### What is expected
Word for word, please restate the line containing "Debe actualizar el" and all the lines that follow it to the end of the data.

+ + + +

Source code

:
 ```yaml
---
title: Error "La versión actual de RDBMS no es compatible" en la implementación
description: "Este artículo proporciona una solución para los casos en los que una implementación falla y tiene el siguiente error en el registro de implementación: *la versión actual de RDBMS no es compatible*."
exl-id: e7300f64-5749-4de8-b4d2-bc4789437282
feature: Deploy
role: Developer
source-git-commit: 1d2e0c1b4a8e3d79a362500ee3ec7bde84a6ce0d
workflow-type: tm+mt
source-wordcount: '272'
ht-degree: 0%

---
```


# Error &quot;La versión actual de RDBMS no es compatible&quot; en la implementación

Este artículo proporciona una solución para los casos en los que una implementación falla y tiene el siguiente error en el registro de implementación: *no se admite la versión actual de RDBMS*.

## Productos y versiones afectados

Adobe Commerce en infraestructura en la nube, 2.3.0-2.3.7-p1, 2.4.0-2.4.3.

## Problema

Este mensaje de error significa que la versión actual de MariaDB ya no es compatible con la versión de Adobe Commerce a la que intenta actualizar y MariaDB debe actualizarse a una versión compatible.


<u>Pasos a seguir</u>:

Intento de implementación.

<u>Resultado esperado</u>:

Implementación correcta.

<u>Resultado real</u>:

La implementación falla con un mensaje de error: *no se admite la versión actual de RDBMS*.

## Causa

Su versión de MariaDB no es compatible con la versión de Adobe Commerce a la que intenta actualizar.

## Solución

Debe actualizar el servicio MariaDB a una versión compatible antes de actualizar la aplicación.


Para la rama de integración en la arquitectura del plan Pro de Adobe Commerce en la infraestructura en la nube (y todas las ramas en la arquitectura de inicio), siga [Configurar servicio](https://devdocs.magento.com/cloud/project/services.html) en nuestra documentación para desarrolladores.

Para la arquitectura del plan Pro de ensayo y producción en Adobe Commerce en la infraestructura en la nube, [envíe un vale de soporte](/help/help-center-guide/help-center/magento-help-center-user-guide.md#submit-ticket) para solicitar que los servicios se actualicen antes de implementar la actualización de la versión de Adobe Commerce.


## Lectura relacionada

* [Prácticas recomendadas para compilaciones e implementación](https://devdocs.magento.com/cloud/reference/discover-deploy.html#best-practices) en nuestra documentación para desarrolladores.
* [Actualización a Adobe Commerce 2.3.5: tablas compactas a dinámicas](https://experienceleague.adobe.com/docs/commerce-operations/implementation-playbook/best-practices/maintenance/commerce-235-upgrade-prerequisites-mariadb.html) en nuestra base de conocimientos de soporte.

+ + + +

### Answer section
Debe actualizar el servicio MariaDB a una versión compatible antes de actualizar la aplicación.


Para la rama de integración en la arquitectura del plan Pro de Adobe Commerce en la infraestructura en la nube (y todas las ramas en la arquitectura de inicio), siga [Configurar servicio](https://devdocs.magento.com/cloud/project/services.html) en nuestra documentación para desarrolladores.

Para la arquitectura del plan Pro de ensayo y producción en Adobe Commerce en la infraestructura en la nube, [envíe un vale de soporte](/help/help-center-guide/help-center/magento-help-center-user-guide.md#submit-ticket) para solicitar que los servicios se actualicen antes de implementar la actualización de la versión de Adobe Commerce.


## Lectura relacionada

* [Prácticas recomendadas para compilaciones e implementación](https://devdocs.magento.com/cloud/reference/discover-deploy.html#best-practices) en nuestra documentación para desarrolladores.
* [Actualización a Adobe Commerce 2.3.5: tablas compactas a dinámicas](https://experienceleague.adobe.com/docs/commerce-operations/implementation-playbook/best-practices/maintenance/commerce-235-upgrade-prerequisites-mariadb.html) en nuestra base de conocimientos de soporte.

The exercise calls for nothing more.